Sin embargo, no debemos pensar que con su respuesta Cristo sólo se ha referido a la segunda
parte del mandamiento principal, dejando intacta la que se refiere a Dios. En realidad, al
contarnos la parábola del buen samaritano, Jesús nos está transmitiendo una nueva imagen de
Dios: si todo ser humano es mi hermano y, por tanto, depositario potencial de un amor activo,
que se traduce en solicitud y ayuda, es porque Dios es el Padre de todos sin excepción, y nos
hermana a todos en una misma familia. Sólo a la luz del Dios Padre celestial, que hace salir el sol
sobre buenos y malos, y llover sobre justos e injustos es posible entender el mandamiento del
amor universal, que incluye hasta a los enemigos (cf. Mt 5, 44-45), y, que, como se desprende de
las palabras de Jesús, no consiste en un benévolo sentimiento de simpatía (que puede muy bien
no darse), sino en una voluntad efectiva de hacer el bien.

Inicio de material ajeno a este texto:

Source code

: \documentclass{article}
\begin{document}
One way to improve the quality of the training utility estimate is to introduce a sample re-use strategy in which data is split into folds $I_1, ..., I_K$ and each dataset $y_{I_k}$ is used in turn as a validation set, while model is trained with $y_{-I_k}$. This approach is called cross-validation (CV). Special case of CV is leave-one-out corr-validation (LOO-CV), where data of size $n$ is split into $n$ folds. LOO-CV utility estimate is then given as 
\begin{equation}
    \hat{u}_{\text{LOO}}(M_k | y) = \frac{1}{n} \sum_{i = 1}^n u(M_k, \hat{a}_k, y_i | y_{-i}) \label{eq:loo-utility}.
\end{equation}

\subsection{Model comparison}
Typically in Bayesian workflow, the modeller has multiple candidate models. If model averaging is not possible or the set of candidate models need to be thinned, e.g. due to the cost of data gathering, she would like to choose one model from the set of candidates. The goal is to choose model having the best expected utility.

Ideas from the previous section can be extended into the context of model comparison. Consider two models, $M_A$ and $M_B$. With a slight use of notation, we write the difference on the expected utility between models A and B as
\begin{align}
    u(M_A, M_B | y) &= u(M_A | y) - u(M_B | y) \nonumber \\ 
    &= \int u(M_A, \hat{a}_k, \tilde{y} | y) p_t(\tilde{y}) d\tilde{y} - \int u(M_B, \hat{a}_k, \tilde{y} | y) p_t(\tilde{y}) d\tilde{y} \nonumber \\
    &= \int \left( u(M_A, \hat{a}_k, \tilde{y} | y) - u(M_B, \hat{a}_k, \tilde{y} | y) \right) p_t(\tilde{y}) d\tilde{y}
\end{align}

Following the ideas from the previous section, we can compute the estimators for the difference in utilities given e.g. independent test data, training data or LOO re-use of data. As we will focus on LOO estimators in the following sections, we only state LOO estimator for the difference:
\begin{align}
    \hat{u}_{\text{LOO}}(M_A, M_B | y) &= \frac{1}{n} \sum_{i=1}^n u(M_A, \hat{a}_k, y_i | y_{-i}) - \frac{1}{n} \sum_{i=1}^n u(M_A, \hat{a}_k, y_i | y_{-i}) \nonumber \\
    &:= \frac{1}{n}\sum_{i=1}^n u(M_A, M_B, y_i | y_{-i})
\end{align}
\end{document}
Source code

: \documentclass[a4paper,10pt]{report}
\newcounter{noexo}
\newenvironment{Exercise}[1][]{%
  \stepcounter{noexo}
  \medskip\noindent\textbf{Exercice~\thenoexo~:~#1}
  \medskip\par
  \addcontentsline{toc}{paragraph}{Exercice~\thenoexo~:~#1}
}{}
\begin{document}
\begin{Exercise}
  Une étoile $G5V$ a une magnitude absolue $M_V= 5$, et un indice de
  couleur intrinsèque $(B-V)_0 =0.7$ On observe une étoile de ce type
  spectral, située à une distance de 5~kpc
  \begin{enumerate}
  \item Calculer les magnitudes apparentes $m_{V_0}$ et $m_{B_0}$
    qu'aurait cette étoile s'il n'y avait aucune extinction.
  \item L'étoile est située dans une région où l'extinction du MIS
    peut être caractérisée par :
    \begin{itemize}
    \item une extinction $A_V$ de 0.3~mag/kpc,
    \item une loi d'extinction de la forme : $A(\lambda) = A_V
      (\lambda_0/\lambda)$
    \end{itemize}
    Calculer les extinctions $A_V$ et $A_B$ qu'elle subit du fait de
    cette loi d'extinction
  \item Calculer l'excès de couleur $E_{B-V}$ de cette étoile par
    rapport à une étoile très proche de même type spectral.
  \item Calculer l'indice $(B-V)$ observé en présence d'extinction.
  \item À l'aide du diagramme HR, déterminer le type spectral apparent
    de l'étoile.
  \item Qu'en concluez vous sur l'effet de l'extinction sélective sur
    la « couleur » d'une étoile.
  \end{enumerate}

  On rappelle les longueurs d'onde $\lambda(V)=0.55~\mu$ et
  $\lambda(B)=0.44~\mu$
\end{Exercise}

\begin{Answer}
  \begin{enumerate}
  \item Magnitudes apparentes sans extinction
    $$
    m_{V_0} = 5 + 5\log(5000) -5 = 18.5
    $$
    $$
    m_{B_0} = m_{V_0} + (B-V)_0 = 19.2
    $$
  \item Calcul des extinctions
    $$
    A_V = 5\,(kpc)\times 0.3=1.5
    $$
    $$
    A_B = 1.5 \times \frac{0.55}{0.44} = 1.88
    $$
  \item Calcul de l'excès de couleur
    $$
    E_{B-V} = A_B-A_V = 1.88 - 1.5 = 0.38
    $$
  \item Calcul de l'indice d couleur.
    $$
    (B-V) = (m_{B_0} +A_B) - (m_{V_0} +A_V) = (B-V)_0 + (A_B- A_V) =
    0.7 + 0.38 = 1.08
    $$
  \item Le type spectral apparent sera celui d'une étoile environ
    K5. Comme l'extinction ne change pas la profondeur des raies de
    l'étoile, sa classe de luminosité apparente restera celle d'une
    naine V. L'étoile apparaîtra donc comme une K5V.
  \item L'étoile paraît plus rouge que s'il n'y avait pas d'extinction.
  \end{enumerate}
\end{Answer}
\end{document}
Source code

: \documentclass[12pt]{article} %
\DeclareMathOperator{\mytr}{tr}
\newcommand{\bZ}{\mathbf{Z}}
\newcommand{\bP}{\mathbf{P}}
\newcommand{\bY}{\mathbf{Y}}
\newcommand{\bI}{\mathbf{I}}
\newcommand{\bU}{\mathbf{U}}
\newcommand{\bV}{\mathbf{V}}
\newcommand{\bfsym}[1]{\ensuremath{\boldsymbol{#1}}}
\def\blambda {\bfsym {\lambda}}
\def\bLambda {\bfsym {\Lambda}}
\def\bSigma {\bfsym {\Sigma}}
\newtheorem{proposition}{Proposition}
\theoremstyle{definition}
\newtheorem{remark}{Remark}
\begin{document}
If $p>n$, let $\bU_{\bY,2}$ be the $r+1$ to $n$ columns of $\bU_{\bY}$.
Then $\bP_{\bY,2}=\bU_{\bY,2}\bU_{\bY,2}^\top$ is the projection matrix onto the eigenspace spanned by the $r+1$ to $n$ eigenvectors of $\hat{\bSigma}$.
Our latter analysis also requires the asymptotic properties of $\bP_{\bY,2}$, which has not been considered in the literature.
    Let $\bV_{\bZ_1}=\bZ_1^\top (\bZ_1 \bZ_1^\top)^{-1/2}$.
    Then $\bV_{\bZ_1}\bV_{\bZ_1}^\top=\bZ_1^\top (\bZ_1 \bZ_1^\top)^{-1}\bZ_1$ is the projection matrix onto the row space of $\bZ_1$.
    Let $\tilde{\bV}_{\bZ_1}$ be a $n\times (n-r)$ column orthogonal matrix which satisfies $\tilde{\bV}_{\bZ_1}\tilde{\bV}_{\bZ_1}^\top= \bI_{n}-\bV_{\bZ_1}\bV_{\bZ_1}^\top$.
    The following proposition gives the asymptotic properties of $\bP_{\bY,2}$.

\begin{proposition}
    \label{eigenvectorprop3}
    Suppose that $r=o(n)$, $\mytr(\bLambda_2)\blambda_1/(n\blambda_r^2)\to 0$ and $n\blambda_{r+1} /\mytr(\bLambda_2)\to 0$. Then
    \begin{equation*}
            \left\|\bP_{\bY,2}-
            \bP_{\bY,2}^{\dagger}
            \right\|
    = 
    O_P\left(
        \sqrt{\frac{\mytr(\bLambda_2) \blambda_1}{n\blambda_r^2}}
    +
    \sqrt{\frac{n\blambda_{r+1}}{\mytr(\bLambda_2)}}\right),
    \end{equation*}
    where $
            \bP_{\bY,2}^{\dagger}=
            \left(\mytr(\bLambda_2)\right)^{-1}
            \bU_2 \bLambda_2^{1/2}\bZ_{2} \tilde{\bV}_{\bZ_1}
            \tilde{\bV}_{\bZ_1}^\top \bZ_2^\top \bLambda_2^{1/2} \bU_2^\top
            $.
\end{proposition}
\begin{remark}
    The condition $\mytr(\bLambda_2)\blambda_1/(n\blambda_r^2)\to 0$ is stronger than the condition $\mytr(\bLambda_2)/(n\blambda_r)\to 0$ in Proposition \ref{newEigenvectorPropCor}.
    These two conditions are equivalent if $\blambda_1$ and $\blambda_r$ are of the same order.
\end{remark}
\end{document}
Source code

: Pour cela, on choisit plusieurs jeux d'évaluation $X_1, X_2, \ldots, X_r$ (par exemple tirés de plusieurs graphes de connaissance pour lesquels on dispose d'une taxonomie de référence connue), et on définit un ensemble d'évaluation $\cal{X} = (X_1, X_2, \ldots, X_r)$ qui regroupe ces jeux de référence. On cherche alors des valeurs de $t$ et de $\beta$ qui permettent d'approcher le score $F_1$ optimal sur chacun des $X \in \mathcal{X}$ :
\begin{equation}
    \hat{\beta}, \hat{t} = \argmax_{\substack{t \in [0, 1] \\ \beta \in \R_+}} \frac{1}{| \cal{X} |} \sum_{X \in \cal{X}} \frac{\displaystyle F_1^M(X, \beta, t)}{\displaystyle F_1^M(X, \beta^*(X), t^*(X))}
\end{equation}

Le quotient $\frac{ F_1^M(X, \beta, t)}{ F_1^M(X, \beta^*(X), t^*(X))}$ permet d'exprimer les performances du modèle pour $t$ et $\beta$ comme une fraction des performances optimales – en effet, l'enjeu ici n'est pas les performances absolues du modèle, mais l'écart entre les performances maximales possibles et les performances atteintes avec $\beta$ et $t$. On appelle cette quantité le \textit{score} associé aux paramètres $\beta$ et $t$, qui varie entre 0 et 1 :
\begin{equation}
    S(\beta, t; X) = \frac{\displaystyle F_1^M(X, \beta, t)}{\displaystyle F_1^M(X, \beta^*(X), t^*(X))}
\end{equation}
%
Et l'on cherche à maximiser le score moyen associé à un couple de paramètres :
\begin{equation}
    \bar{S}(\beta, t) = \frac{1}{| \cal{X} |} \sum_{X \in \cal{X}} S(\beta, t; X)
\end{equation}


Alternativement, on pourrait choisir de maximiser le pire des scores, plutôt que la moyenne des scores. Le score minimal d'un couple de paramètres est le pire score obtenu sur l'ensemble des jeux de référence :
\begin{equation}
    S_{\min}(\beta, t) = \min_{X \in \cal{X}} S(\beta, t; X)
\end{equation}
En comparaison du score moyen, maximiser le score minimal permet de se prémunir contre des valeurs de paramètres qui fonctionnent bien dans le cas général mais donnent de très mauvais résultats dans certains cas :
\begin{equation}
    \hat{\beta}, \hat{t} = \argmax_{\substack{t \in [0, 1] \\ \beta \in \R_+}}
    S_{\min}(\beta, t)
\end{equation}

La paternidad de Dios que hace de todos los seres humanos prójimos y hermanos no es una mera
metáfora para decir que Él es el principio del que todo viene. Su paternidad expresa una relación
esencial e interna, y anterior a la creación de las cosas y los hombres: es el Padre del Hijo
Unigénito, unidos entre sí por el Espíritu del Amor. Y esa paternidad de Dios se ha hecho
cercana y próxima en la encarnación del Hijo. Dios no está lejos de nosotros. Ya Israel intuyó
esta cercanía de Dios: la voz del Señor, su palabra y su mandamiento no están en el cielo o
allende el mar, sino muy cerca de ti, en tu corazón y en tu boca (cf. Dt 30, 10-14; Rm 10, 6-8).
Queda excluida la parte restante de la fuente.